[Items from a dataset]
---

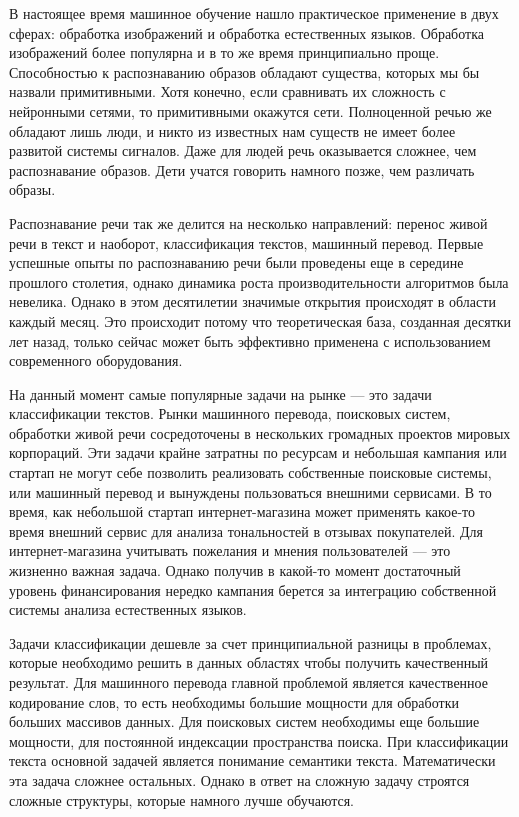 \label{sec:intro}

В настоящее время машинное обучение нашло практическое применение в двух сферах: обработка изображений и обработка естественных языков. Обработка изображений более популярна и в то же время принципиально проще. Способностью к распознаванию образов обладают существа, которых мы бы назвали примитивными. Хотя конечно, если сравнивать их сложность с нейронными сетями, то примитивными окажутся сети. Полноценной речью же обладают лишь люди, и никто из известных нам существ не имеет более развитой системы сигналов. Даже для людей речь оказывается сложнее, чем распознавание образов. Дети учатся говорить намного позже, чем различать образы.

Распознавание речи так же делится на несколько направлений: перенос живой речи в текст и наоборот, классификация текстов, машинный перевод. Первые успешные опыты по распознаванию речи были проведены еще в середине прошлого столетия, однако динамика роста производительности алгоритмов была невелика. Однако в этом десятилетии значимые открытия происходят в области каждый месяц. Это происходит потому что теоретическая база, созданная десятки лет назад, только сейчас может быть эффективно применена с использованием современного оборудования.

На данный момент самые популярные задачи на рынке --- это задачи классификации текстов. Рынки машинного перевода, поисковых систем, обработки живой речи сосредоточены в нескольких громадных проектов мировых корпораций. Эти задачи крайне затратны по ресурсам и небольшая кампания или стартап не могут себе позволить реализовать собственные поисковые системы, или машинный перевод и вынуждены пользоваться внешними сервисами. В то время, как небольшой стартап интернет-магазина может применять какое-то время внешний сервис для анализа тональностей в отзывах покупателей. Для интернет-магазина учитывать пожелания и мнения пользователей --- это жизненно важная задача. Однако получив в какой-то момент достаточный уровень финансирования нередко кампания берется за интеграцию собственной системы анализа естественных языков.

Задачи классификации дешевле за счет принципиальной разницы в проблемах, которые необходимо решить в данных областях чтобы получить качественный результат. Для машинного перевода главной проблемой является качественное кодирование слов, то есть необходимы большие мощности для обработки больших массивов данных. Для поисковых систем необходимы еще большие мощности, для постоянной индексации пространства поиска. При классификации текста основной задачей является понимание семантики текста. Математически эта задача сложнее остальных. Однако в ответ на сложную задачу строятся сложные структуры, которые намного лучше обучаются.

---

▶ _PROMPT_:
A single number is the whole answer: how many lines in the data above hold the string "намного".

▶ _THE COMPLETED TASK_:
2